Auch im Landkreis Mühldorf haben Schweinemäster und Ferkelerzeuger wenig Grund zum Jubeln. Auf der einen Seite steigen die Erlöse, auf der anderen verlangen Tierwohl-Vorschriften den Landwirten immer größere Investitionen ab.

Mühldorf - Im November 2022 hat das Bayerische Landesamt für Statistik in Bayern insgesamt 2.409.300 Schweine gezählt. Ein Jahr davor waren es noch 332.200 Tiere oder 12,1 Prozent mehr. Die Anzahl der Schweine haltenden Betriebe hat um etwa 400 abgenommen, sie lag im November bei rund 3.500 Betrieben oder 91,3 Prozent des Vorjahresniveaus.

Auch die Schweinehalter im Landkreis Mühldorf sind dem Auf und Ab der Absatzpreise und Betriebskosten ausgesetzt. Und ebenso wie auf Bayernebene werfen im Landkreis alljährlich Schweinebauern angesichts unkalkulierbarer Gewinn- und Verlustaussichten hin und geben ihre Betriebe auf. Die OVB-Heimatzeitungen haben die aktuelle Entwicklung abgefragt.

„Allgemein hat sich die Lage für unsere Schweinehalter ein wenig entspannt“, stellt Gerhard Langreiter, Vorsitzender des Fleischerzeugerrings Mühldorf-Traunstein und stellvertretender BBV-Kreisobmann im Landkreis Mühldorf, fest. „Die Preise für Schweinefleisch sind momentan etwas gestiegen, die Betriebskosten gesunken.“

Gesetzgeber verlangt viel

Schweinehalter hätten aber weiterhin mit langfristigen Problemen zu kämpfen. Die vielen baulichen Auflagen des Gesetzgebers zugunsten von mehr Tierwohl machen Investitionen nötig, die viele Schweinebauern scheuen. „Einen kostspieligen Stallum- oder neubau für einige hunderttausend Euro ohne Aussicht auf ausreichend Gewinn kann und will sich nicht jeder leisten“, gibt Langreiter zu bedenken, der selbst Muttersauen und Ferkel hält.
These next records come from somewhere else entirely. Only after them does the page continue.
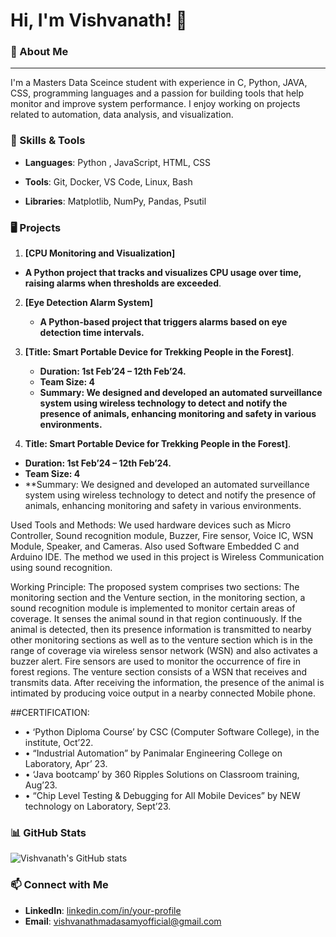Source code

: # Hi, I'm Vishvanath! 👋

### 🚀 About Me
_____________________________________________________________________________________________________________________________________________________________________________________________________________________

I'm a Masters Data Sceince student with experience in C, Python, JAVA, CSS, programming languages and a passion for building tools that help monitor and improve system performance. I enjoy working on projects related to automation, data analysis, and visualization.

### 🔧 Skills & Tools

- **Languages**: Python , JavaScript, HTML, CSS

- **Tools**: Git, Docker, VS Code, Linux, Bash

- **Libraries**: Matplotlib, NumPy, Pandas, Psutil

### 🖥️ Projects

1. **[CPU Monitoring and Visualization]**  
- **A Python project that tracks and visualizes CPU usage over time, raising alarms when thresholds are exceeded**.

2. **[Eye Detection Alarm System]** 
   -  **A Python-based project that triggers alarms based on eye detection time intervals.**

3. **[Title: Smart Portable Device for Trekking People in the Forest]**.
   - **Duration: 1st Feb’24 – 12th Feb’24.**
   - **Team Size: 4**
   - **Summary: We designed and developed an automated surveillance system using wireless technology to detect and notify the presence of animals, enhancing 
     monitoring and safety in various environments.**

4. **Title: Smart Portable Device for Trekking People in the Forest]**.
- **Duration: 1st Feb’24 – 12th Feb’24.**
- **Team Size: 4**
- **Summary: We designed and developed an automated surveillance system using wireless technology to detect and notify the presence of animals, enhancing monitoring and safety in various environments.

Used Tools and Methods:
We used hardware devices such as Micro Controller, Sound recognition module, Buzzer, Fire sensor, Voice IC, WSN Module, Speaker, and Cameras. Also used Software Embedded C and Arduino IDE. The method we used in this project is Wireless Communication using sound recognition.

Working Principle:
The proposed system comprises two sections: The monitoring section and the Venture section, in the monitoring section, a sound recognition module is implemented to monitor certain areas of coverage. It senses the animal sound in that region continuously. If the animal is detected, then its presence information is transmitted to nearby other monitoring sections as well as to the venture section which is in the range of coverage via wireless sensor network (WSN) and also activates a buzzer alert. Fire sensors are used to monitor the occurrence of fire in forest regions. The venture section consists of a WSN that receives and transmits data. After receiving the information, the presence of the animal is intimated by producing voice output in a nearby connected Mobile phone.

##CERTIFICATION:
- •	‘Python Diploma Course’ by CSC (Computer Software College), in the institute, Oct’22.
- •	“Industrial Automation” by Panimalar Engineering College on Laboratory, Apr’ 23.
- •	‘Java bootcamp’ by 360 Ripples Solutions on Classroom training, Aug’23.
- •	“Chip Level Testing & Debugging for All Mobile Devices” by NEW technology on Laboratory, Sept’23.


### 📊 GitHub Stats

![Vishvanath's GitHub stats](https://github-readme-stats.vercel.app/api?username=your-username&show_icons=true&theme=dark)

### 📫 Connect with Me

- **LinkedIn**: [linkedin.com/in/your-profile](linkedin.com/in/vishvanath-madasamy-4564392b3)
- **Email**: vishvanathmadasamyofficial@gmail.com

<!---
Vishvanath0523/Vishvanath0523 is a ✨ special ✨ repository because its `README.md` (this file) appears on your GitHub profile.
You can click the Preview link to take a look at your changes.
--->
„Im Landkreis Mühldorf hört in der Regel kein Schweinehalter unter der Zeit auf“, weiß er auf Nachfrage der OVB-Heimatzeitungen zu berichten. Meist würden ältere Landwirte sich gegen hohe Neuinvestitionen entscheiden, sich stattdessen ein paar Jahre früher zur Ruhe setzen und ihren Betrieb auflösen. Hoferben und Jungbauern kehren der selbständigen Tierhaltung den Rücken und suchen sich eine andere Arbeit für ein sicheres Auskommen oder bewirtschaften nur noch die landwirtschaftlichen Flächen.

Gerhard Langreiter.
Gerhard Langreiter setzt auf Schweinefleisch aus der Region. © BBV

Die Umstellung auf Strohschwein- oder Biohaltung ist wieder mit hohen Kosten verbunden und auch kein Garant für gute Gewinne. Langreiter: „Dieses Schweinefleisch ist teurer und wird bei weitem nicht so viel nachgefragt und gekauft. Die Kunden haben dafür nicht das Geld und es bleibt liegen.“

Regionalität soll sich auszahlen

Noch diese Woche wird er an einer Tagung teilnehmen, bei der es darum geht, die Regionalität von Schweinefleisch besser zu vermarkten, daraus mehr Wert für die Erzeuger zu schöpfen. Unter anderem sollen dafür auch Metzger, Gaststättenverband oder Kantinen mit ins Boot geholt werden. Mit einem entscheidenden Aufschwung für Schweinehalter rechnet der Landwirt auf lange Sicht nicht, ganz im Gegenteil: „In den nächsten zehn Jahren werden im Landkreis Mühldorf rund zwei Drittel von Ihnen aufhören.“

„Für unseren Fleischerzeugerring Mühldorf-Traunstein, der die Landkreise Mühldorf, Altötting, Rosenheim, Traunstein, Berchtesgadener Land, Erding und Ebersberg umfasst, hatten wir zum Stichtag 1. Juli 2022 nur noch 69 Betriebe mit Zuchtsauen-Haltung mit insgesamt 6.400 Zuchtsauen“, weiß Clara Späth, Leiterin des Sachgebiets „Tierhaltung“ am Amt für Ernährung, Landwirtschaft und Forsten Töging nach einem Blick in ihre Unterlagen zu berichten. 2021 waren es noch 79 Betriebe mit insgesamt 7.060 Zuchtsauen und 2020 noch 84 Zuchtsauen-Betriebe mit 7.974 Zuchtsauen.

Schweinehalter Grafik
Die Zahl der Schweinehalter nimmt Jahr für Jahr weiter ab. © Verena Klinger

Teures Futter, niedrige Erlöse

„Die Ferkelerzeugung ist am stärksten betroffen von der aktuell wirtschaftlich schlechten Situation, da sich die Landwirte hier mit sehr hohen Kostensteigerungen konfrontiert sehen“, betont sie. Im Vergleich zu der Mastschweine-Haltung ist bei der Zuchtsauen-Haltung das Futter sehr teuer und die Erlöse für die Ferkel sind nicht kostendeckend. „Vor allem Ferkelerzeuger-Betriebe werden ihre Tierhaltung aufgeben. In den nächsten zehn Jahren sind in diesem Bereich sehr hohe Investitionen in den Umbau der Ställe gefragt. Das ist nicht rentabel.“ Sie geht davon aus, dass in den nächsten fünf Jahren rund 50 Prozent der Zuchtsauen-Betriebe aufgeben werden.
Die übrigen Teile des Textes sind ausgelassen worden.